A code cart, intubation cart with difficult airway equipment including video laryngoscopy and surgical airway, and invasive monitoring equipment were immediately accessible to each pod. Additionally, resources on COVID-19 patient management and ventilation were printed and placed in binders within each pod corridor for quick access by all personnel.
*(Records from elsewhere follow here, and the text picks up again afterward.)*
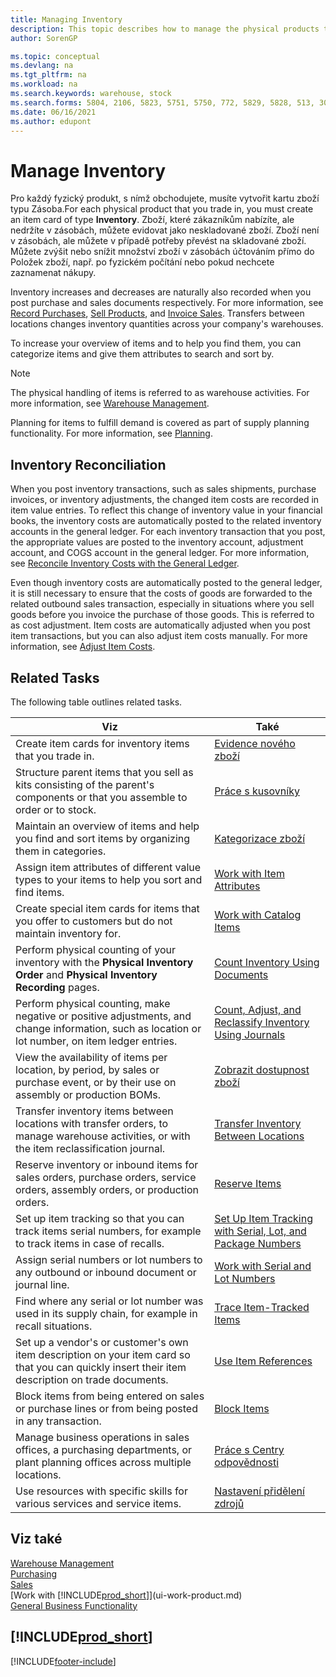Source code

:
 ```yaml
---
title: Managing Inventory
description: This topic describes how to manage the physical products that you trade in by creating an Inventory item card.
author: SorenGP

ms.topic: conceptual
ms.devlang: na
ms.tgt_pltfrm: na
ms.workload: na
ms.search.keywords: warehouse, stock
ms.search.forms: 5804, 2106, 5823, 5751, 5750, 772, 5829, 5828, 513, 304, 40, 38, 167, 117, 5827, 9223, 158, 354, 9152, 286, 5754, 5402, 209, 297, 298, 99000782
ms.date: 06/16/2021
ms.author: edupont
---
```


# Manage Inventory

Pro každý fyzický produkt, s nímž obchodujete, musíte vytvořit kartu zboží typu Zásoba.For each physical product that you trade in, you must create an item card of type **Inventory**. Zboží, které zákazníkům nabízíte, ale nedržíte v zásobách, můžete evidovat jako neskladované zboží. Zboží není v zásobách, ale můžete v případě potřeby převést na skladované zboží. Můžete zvýšit nebo snížit množství zboží v zásobách účtováním přímo do Položek zboží, např. po fyzickém počítání nebo pokud nechcete zaznamenat nákupy.

Inventory increases and decreases are naturally also recorded when you post purchase and sales documents respectively. For more information, see [Record Purchases](purchasing-how-record-purchases.md), [Sell Products](sales-how-sell-products.md), and [Invoice Sales](sales-how-invoice-sales.md). Transfers between locations changes inventory quantities across your company's warehouses.

To increase your overview of items and to help you find them, you can categorize items and give them attributes to search and sort by.

> [!NOTE]
> The physical handling of items is referred to as warehouse activities. For more information, see [Warehouse Management](warehouse-manage-warehouse.md).

Planning for items to fulfill demand is covered as part of supply planning functionality. For more information, see [Planning](production-planning.md).

## Inventory Reconciliation
When you post inventory transactions, such as sales shipments, purchase invoices, or inventory adjustments, the changed item costs are recorded in item value entries. To reflect this change of inventory value in your financial books, the inventory costs are automatically posted to the related inventory accounts in the general ledger. For each inventory transaction that you post, the appropriate values are posted to the inventory account, adjustment account, and COGS account in the general ledger. For more information, see [Reconcile Inventory Costs with the General Ledger](finance-how-to-post-inventory-costs-to-the-general-ledger.md).

Even though inventory costs are automatically posted to the general ledger, it is still necessary to ensure that the costs of goods are forwarded to the related outbound sales transaction, especially in situations where you sell goods before you invoice the purchase of those goods. This is referred to as cost adjustment. Item costs are automatically adjusted when you post item transactions, but you can also adjust item costs manually. For more information, see [Adjust Item Costs](inventory-how-adjust-item-costs.md).

## Related Tasks

The following table outlines related tasks.

| Viz | Také |
|---|----|
| Create item cards for inventory items that you trade in. | [Evidence nového zboží](inventory-how-register-new-items.md) |
| Structure parent items that you sell as kits consisting of the parent's components or that you assemble to order or to stock. | [Práce s kusovníky](inventory-how-work-BOMs.md) |
| Maintain an overview of items and help you find and sort items by organizing them in categories. | [Kategorizace zboží](inventory-how-categorize-items.md) |
| Assign item attributes of different value types to your items to help you sort and find items. | [Work with Item Attributes](inventory-how-work-item-attributes.md) |
| Create special item cards for items that you offer to customers but do not maintain inventory for. | [Work with Catalog Items](inventory-how-work-nonstock-items.md) |
| Perform physical counting of your inventory with the **Physical Inventory Order** and **Physical Inventory Recording** pages. | [Count Inventory Using Documents](inventory-how-count-inventory-with-documents.md) |
| Perform physical counting, make negative or positive adjustments, and change information, such as location or lot number, on item ledger entries. | [Count, Adjust, and Reclassify Inventory Using Journals](inventory-how-count-adjust-reclassify.md) |
| View the availability of items per location, by period, by sales or purchase event, or by their use on assembly or production BOMs. | [Zobrazit dostupnost zboží](inventory-how-availability-overview.md) |
| Transfer inventory items between locations with transfer orders, to manage warehouse activities, or with the item reclassification journal. | [Transfer Inventory Between Locations](inventory-how-transfer-between-locations.md) |
| Reserve inventory or inbound items for sales orders, purchase orders, service orders, assembly orders, or production orders. | [Reserve Items](inventory-how-to-reserve-items.md) |
| Set up item tracking so that you can track items serial numbers, for example to track items in case of recalls. | [Set Up Item Tracking with Serial, Lot, and Package Numbers](inventory-how-setup-item-tracking.md) |
| Assign serial numbers or lot numbers to any outbound or inbound document or journal line. | [Work with Serial and Lot Numbers](inventory-how-work-item-tracking.md) |
| Find where any serial or lot number was used in its supply chain, for example in recall situations. | [Trace Item-Tracked Items](inventory-how-to-trace-item-tracked-items.md) |
| Set up a vendor's or customer's own item description on your item card so that you can quickly insert their item description on trade documents. | [Use Item References](inventory-how-use-item-cross-refs.md) |
| Block items from being entered on sales or purchase lines or from being posted in any transaction. | [Block Items](inventory-how-block-items.md) |
| Manage business operations in sales offices, a purchasing departments, or plant planning offices across multiple locations. | [Práce s Centry odpovědnosti](inventory-responsibility-centers.md) |
| Use resources with specific skills for various services and service items. | [Nastavení přidělení zdrojů](service-how-setup-resource-allocation.md) |

## Viz také

[Warehouse Management](warehouse-manage-warehouse.md)  
[Purchasing](purchasing-manage-purchasing.md)  
[Sales](sales-manage-sales.md)  
[Work with [!INCLUDE[prod_short](includes/prod_short.md)]](ui-work-product.md)  
[General Business Functionality](ui-across-business-areas.md)

## [!INCLUDE[prod_short](includes/free_trial_md.md)]


[!INCLUDE[footer-include](includes/footer-banner.md)]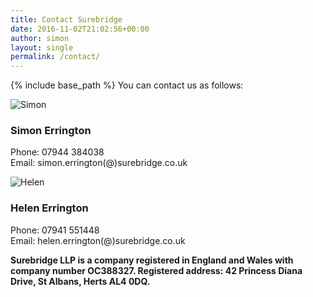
 ```yaml
---
title: Contact Surebridge
date: 2016-11-02T21:02:56+00:00
author: simon
layout: single
permalink: /contact/
---
```

{% include base_path %}
You can contact us as follows:
 
<div class="author__avatar">
  <img src="{{ base_path }}/images/simon.jpg" class="author__avatar" alt="Simon">
</div>

### Simon Errington  

Phone: 07944 384038  
Email:  simon.errington(@)surebridge.co.uk

<div class="author__avatar">
  <img src="{{ base_path }}/images/helen.jpg" class="author__avatar" alt="Helen">
</div>

### Helen Errington  

Phone: 07941 551448  
Email:  helen.errington(@)surebridge.co.uk

__Surebridge LLP is a company registered in England and Wales with company number OC388327. Registered address: 42 Princess Diana Drive, St Albans, Herts AL4 0DQ.__  
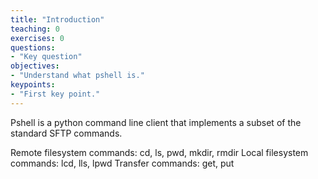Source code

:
 ```yaml
---
title: "Introduction"
teaching: 0
exercises: 0
questions:
- "Key question"
objectives:
- "Understand what pshell is."
keypoints:
- "First key point."
---
```

Pshell is a python command line client that implements a subset of the standard SFTP commands.

Remote filesystem commands: cd, ls, pwd, mkdir, rmdir
Local filesystem commands: lcd, lls, lpwd
Transfer commands: get, put 
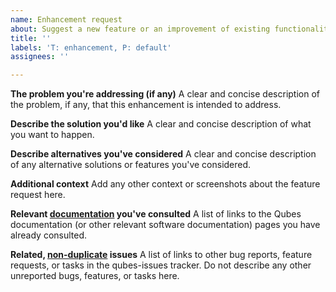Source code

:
 ```yaml
---
name: Enhancement request
about: Suggest a new feature or an improvement of existing functionality.
title: ''
labels: 'T: enhancement, P: default'
assignees: ''

---
```


**The problem you're addressing (if any)**
A clear and concise description of the problem, if any, that this enhancement is intended to address.

**Describe the solution you'd like**
A clear and concise description of what you want to happen.

**Describe alternatives you've considered**
A clear and concise description of any alternative solutions or features you've considered.

**Additional context**
Add any other context or screenshots about the feature request here.

**Relevant [documentation](https://www.qubes-os.org/doc/) you've consulted**
A list of links to the Qubes documentation (or other relevant software documentation) pages you have already consulted.

**Related, [non-duplicate](https://www.qubes-os.org/doc/reporting-bugs/#new-issues-should-not-be-duplicates-of-existing-issues) issues**
A list of links to other bug reports, feature requests, or tasks in the qubes-issues tracker. Do not describe any other unreported bugs, features, or tasks here.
Patients with confirmed COVID-19 requiring mechanical ventilation were intubated by CRNAs, following Anesthesia Patient Safety Foundation (APSF) intubation guidelines for COVID-19 patients.4,5 Patients were then ventilated using Dräger Apollo anesthesia machines (Figures 3 and 4). These ventilators were managed by CRNAs according to APSF guidelines for using anesthesia machines for critical care ventilation.4 Ventilation modifications by critical care intensivists were based on arterial blood gas analysis, patient oxygenation and end-tidal carbon dioxide (etCO2). To reduce risk for medication error or contamination of rooms with volatile anesthetics (scavenging systems for anesthesia machines were not used), vaporizers were removed from the anesthesia machines. Viral filters were placed at the inspiratory and expiratory limbs of the circuit, as well as at the endotracheal tube near the patient (Figures 5 and 6). Fresh gas flow was kept near the patient’s minute ventilation to reduce condensation accumulation, and CO2 absorbers were replaced frequently.
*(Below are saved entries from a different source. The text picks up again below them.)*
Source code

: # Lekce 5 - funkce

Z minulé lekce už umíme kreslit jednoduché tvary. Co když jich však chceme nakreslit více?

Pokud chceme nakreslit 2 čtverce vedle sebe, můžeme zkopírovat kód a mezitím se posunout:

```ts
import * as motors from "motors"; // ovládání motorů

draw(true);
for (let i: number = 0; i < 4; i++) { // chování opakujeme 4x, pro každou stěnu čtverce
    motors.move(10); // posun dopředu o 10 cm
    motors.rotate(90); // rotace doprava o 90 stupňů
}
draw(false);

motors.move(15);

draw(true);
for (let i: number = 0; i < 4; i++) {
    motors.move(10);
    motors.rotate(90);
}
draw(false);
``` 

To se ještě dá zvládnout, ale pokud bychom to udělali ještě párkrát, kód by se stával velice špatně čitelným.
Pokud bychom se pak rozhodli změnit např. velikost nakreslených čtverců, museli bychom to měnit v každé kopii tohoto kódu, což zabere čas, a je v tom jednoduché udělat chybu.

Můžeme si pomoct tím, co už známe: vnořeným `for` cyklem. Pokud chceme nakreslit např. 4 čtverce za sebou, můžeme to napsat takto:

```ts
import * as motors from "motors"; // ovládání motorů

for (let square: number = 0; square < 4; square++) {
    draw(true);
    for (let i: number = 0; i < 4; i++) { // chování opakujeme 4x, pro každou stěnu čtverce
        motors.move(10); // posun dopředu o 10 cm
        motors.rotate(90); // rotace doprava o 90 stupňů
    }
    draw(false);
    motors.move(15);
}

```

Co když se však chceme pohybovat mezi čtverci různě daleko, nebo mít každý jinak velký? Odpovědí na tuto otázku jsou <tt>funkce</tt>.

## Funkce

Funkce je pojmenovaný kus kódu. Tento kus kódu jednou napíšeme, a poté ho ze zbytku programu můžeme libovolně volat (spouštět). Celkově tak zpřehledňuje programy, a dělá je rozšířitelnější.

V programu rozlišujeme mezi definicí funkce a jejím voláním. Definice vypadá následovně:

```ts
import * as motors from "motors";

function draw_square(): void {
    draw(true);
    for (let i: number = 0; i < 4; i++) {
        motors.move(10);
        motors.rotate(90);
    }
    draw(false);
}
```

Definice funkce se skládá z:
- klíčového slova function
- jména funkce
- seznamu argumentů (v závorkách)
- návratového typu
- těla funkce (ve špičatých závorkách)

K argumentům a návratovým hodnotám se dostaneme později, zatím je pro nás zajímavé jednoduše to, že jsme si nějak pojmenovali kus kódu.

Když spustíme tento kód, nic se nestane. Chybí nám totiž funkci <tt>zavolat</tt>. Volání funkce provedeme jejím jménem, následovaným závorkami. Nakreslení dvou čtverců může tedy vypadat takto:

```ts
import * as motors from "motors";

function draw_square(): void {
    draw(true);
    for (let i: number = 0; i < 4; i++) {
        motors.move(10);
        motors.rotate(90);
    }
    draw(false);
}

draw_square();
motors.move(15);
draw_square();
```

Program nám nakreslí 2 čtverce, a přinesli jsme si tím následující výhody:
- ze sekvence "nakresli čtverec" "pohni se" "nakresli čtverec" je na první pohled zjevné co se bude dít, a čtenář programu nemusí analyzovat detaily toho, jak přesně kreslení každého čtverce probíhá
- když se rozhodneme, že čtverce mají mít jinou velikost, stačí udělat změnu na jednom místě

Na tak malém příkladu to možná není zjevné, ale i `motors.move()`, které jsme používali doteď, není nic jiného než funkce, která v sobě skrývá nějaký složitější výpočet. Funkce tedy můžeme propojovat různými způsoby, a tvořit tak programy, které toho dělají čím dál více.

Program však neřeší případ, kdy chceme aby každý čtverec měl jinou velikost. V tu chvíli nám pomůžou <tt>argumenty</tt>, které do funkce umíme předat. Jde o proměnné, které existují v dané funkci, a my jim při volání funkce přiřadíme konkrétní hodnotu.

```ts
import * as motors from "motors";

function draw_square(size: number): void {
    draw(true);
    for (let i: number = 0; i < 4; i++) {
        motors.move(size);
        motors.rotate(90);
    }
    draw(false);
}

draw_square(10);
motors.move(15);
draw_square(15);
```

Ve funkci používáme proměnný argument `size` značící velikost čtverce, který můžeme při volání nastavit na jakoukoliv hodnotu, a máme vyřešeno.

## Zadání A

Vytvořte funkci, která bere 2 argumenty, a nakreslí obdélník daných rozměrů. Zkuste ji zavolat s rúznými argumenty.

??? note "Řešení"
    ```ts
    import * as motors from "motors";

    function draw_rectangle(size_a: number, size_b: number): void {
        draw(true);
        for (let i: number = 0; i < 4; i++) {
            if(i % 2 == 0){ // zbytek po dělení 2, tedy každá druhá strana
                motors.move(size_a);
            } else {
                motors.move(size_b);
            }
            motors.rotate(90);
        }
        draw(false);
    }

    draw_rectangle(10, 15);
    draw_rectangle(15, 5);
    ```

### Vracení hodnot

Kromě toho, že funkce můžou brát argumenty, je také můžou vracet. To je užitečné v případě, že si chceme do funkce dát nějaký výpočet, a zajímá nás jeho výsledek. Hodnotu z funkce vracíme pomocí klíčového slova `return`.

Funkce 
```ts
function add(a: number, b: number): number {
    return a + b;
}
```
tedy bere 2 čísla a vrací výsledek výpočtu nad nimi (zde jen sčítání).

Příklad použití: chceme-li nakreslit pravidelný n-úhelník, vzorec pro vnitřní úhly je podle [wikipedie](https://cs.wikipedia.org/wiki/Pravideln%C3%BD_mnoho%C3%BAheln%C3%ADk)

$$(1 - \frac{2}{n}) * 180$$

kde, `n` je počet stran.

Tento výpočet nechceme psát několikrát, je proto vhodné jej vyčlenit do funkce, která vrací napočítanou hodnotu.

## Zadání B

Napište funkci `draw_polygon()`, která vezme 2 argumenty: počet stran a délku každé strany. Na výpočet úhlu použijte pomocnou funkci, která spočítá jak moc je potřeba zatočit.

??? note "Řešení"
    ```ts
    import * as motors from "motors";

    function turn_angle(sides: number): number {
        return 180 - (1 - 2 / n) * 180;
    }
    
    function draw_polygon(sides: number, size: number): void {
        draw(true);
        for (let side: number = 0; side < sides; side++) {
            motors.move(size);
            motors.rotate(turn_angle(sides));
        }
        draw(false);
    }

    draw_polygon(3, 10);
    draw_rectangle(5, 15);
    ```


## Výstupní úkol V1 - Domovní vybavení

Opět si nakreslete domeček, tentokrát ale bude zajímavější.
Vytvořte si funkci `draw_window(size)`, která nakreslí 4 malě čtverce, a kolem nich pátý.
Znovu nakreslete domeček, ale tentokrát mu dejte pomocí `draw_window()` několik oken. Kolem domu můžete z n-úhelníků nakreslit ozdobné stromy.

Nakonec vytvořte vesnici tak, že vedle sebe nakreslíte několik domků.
Electronic Medical Record and Administrative Considerations
Temporary conversion of the PACU to an inpatient unit presented challenges involving admission and documentation. The PACU is not traditionally a unit that can be used for admissions, so our information services department created a virtual unit in our EMR system. When an anesthesia machine is used as a ventilator, the monitor associated with the machine is also used to track vital signs. To enable the anesthesia machine data to flow into the EMR, representatives from BioMed first made configuration changes to the monitors. Once made, the information services department reconfigured the devices to include anesthesia machine vitals to be passed to the patient’s EMR. This allowed personnel to associate the devices with the patients in the room and capture not only the ventilator data but the vitals from the patient’s monitor, as well.
At the time of publication, patients are currently receiving critical care within the newly designated COVID-19 ICU. By quickly organizing and creating a dedicated unit isolated from other units in the hospital and by using anesthesia machines as ventilators, critical care capacity at Wayne UNC Health Care was nearly tripled. It is our goal that other community hospitals will be empowered during this crisis and use our example as a template for their own response. Each hospital is unique and will face different obstacles in combating this virus, but this design can be implemented to varying degrees in many community hospitals during this COVID-19 pandemic.